▶ Available data:

== Segment start ==

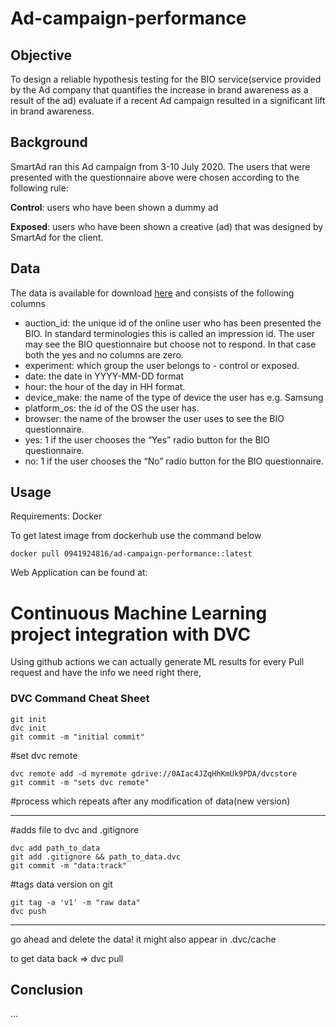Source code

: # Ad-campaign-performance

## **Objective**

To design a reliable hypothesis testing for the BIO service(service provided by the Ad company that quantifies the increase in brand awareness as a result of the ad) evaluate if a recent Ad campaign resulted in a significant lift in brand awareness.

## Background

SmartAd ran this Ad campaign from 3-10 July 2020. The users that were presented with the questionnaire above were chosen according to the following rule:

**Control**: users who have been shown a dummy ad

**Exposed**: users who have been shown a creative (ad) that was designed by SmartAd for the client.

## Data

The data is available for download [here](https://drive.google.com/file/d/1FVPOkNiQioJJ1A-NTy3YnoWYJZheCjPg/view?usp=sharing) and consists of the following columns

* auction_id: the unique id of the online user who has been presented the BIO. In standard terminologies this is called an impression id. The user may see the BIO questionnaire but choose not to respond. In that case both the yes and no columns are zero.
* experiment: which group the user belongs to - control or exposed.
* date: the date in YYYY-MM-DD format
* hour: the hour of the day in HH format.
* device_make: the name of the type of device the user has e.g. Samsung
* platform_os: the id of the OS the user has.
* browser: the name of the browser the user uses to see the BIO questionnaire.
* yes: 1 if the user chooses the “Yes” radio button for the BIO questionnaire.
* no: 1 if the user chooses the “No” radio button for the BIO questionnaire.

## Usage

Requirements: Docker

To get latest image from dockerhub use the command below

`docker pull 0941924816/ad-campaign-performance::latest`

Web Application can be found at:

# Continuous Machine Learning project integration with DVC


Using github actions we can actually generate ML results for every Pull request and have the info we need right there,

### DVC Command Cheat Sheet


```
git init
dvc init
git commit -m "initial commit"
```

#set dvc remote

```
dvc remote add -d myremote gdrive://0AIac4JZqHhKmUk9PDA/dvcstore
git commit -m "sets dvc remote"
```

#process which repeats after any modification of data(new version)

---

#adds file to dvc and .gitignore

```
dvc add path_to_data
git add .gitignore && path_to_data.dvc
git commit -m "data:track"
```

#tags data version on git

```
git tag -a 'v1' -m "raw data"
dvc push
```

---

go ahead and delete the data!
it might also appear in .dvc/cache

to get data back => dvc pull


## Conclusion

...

== Segment end ==

▶ What to produce:
Scan the data for lines with the word "columns". Report only how many there are.

▶ Answer space:
2